Problem statement>
Whenever a line in the data holds the string "style", pull that line out.

........

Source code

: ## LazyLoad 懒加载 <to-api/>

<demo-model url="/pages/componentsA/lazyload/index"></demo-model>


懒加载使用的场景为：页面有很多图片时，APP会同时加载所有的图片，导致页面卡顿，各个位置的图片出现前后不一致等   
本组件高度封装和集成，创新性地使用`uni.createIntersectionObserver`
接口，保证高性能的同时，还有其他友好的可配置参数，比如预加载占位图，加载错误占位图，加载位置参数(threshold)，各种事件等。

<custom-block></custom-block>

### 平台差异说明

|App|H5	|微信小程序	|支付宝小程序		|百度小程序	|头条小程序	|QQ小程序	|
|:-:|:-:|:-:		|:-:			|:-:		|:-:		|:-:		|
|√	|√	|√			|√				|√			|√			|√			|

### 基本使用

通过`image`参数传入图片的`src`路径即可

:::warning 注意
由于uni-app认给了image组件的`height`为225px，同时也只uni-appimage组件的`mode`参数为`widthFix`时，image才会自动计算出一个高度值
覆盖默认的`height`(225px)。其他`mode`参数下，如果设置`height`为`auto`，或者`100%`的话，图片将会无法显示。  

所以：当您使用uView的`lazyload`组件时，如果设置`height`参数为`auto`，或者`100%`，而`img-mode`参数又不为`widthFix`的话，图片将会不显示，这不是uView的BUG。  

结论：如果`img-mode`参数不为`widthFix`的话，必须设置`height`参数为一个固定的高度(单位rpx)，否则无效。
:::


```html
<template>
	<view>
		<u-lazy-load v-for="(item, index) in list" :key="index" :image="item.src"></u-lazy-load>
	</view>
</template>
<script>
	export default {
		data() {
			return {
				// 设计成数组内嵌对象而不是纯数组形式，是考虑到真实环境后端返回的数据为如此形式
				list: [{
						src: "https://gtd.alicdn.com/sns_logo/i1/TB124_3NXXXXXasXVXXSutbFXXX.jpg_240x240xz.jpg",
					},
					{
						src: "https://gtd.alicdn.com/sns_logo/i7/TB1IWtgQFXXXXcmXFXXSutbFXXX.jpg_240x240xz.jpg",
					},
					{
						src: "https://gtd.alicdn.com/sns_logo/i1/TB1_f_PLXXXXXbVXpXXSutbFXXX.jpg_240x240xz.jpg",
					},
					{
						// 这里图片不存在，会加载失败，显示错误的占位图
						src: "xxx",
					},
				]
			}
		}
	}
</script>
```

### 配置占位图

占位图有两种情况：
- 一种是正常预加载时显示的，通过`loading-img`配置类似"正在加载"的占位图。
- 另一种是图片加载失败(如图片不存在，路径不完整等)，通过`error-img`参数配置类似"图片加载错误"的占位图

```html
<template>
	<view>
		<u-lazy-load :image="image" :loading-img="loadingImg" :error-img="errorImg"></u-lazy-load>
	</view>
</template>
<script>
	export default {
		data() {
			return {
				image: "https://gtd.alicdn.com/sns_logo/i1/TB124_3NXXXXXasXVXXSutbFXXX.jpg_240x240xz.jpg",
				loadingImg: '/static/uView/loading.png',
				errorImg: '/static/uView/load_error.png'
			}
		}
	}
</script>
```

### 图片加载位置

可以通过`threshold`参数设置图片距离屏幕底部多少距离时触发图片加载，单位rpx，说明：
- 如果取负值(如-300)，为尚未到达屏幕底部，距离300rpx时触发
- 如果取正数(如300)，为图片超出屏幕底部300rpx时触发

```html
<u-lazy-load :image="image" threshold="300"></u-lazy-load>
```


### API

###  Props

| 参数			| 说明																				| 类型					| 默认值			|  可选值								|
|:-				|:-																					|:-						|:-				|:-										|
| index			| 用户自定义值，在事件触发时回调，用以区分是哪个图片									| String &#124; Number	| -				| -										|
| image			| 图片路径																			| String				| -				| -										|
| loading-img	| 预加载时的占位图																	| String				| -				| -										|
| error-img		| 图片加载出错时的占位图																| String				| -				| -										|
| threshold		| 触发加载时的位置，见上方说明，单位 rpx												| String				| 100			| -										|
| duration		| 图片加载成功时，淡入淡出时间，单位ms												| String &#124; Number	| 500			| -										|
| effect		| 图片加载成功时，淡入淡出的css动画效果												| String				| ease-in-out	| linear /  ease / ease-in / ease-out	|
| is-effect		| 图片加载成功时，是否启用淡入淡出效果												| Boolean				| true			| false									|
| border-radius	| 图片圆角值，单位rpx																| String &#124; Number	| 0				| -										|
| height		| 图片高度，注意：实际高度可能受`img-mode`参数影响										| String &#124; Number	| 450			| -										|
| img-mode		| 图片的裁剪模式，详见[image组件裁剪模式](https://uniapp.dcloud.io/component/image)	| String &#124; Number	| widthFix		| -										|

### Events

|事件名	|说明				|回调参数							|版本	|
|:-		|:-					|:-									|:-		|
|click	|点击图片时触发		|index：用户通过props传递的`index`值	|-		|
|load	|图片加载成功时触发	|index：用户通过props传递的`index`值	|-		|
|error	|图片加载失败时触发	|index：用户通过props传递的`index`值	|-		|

........

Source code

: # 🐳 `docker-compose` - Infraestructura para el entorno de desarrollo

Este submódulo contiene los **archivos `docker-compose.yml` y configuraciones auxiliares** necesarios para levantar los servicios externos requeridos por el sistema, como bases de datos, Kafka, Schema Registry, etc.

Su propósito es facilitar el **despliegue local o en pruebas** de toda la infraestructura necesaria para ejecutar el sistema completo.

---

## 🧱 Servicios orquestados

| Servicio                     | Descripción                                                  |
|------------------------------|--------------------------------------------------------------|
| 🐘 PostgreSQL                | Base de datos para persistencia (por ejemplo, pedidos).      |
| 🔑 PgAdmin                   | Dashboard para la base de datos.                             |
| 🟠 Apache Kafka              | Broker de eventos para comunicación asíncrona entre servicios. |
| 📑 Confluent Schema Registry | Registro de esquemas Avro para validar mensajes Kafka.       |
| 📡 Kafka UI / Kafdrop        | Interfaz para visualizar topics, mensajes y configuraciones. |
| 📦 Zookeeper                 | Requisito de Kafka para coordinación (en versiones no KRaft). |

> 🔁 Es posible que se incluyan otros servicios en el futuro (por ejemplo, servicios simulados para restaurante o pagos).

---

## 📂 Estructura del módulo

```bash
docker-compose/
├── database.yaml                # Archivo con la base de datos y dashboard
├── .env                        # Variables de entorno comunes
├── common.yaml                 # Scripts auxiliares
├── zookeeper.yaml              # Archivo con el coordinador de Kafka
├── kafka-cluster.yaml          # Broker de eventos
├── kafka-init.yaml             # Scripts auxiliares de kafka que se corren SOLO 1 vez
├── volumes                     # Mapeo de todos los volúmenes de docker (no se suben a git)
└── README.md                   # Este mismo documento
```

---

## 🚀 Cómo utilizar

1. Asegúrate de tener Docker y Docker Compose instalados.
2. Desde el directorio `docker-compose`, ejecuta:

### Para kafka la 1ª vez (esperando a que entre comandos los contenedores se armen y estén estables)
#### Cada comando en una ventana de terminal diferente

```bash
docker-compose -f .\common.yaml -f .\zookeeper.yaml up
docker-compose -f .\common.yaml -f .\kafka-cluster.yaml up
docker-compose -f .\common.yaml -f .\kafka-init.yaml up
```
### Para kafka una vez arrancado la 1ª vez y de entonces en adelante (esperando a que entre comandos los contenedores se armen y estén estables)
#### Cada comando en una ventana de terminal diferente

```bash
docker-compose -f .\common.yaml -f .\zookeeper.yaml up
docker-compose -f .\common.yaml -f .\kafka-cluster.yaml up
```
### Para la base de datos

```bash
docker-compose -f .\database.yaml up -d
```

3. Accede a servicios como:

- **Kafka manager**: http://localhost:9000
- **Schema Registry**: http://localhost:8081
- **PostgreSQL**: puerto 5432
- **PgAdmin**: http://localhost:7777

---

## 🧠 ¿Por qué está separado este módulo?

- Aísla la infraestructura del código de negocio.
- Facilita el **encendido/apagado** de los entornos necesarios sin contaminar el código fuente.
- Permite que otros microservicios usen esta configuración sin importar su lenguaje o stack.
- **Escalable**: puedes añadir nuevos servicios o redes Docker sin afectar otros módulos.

........

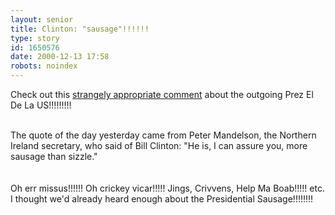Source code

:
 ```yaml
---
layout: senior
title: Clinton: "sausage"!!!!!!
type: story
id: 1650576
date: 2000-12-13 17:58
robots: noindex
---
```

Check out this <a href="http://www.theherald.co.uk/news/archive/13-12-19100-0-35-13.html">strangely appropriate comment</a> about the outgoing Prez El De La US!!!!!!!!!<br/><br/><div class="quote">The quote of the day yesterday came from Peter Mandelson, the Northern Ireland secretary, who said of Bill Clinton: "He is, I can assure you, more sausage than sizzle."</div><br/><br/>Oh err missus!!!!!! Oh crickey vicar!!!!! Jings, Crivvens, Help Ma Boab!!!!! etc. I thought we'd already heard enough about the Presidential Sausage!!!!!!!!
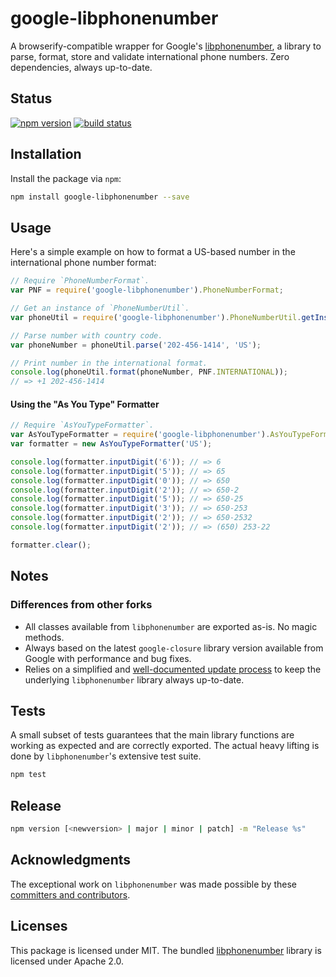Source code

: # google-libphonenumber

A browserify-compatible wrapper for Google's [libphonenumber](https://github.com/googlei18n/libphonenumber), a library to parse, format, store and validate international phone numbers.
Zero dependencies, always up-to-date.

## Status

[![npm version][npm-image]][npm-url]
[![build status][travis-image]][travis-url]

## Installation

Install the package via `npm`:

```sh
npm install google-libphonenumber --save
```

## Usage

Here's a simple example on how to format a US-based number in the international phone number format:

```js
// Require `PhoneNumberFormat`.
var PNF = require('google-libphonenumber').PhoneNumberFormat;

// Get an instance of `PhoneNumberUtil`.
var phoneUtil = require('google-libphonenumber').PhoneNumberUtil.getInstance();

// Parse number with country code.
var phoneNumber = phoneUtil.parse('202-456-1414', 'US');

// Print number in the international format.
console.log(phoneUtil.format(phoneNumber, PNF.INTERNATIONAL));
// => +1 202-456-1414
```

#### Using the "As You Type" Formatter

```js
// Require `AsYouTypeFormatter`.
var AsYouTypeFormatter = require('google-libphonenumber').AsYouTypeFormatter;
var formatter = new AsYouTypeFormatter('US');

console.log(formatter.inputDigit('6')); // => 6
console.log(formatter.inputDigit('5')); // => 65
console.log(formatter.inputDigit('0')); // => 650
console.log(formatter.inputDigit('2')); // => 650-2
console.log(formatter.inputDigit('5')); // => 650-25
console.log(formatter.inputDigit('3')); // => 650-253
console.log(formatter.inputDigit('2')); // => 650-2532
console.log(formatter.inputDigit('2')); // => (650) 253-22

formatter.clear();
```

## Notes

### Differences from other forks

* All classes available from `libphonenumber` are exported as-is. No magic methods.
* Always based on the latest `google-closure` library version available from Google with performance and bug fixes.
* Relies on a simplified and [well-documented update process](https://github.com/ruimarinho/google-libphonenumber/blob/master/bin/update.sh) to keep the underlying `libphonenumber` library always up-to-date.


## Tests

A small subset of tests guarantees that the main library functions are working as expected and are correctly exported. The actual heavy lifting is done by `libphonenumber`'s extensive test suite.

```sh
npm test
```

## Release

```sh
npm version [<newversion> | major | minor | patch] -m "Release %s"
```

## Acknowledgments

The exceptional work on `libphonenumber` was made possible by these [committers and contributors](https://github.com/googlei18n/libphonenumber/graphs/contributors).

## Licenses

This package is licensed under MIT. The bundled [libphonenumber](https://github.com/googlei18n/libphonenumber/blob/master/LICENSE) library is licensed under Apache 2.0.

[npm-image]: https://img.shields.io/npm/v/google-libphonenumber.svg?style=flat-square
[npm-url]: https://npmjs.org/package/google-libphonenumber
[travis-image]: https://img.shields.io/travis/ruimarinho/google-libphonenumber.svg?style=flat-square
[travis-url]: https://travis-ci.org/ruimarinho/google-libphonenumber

........

Exercise result>
[npm-image]: https://img.shields.io/npm/v/google-libphonenumber.svg?style=flat-square
[travis-image]: https://img.shields.io/travis/ruimarinho/google-libphonenumber.svg?style=flat-square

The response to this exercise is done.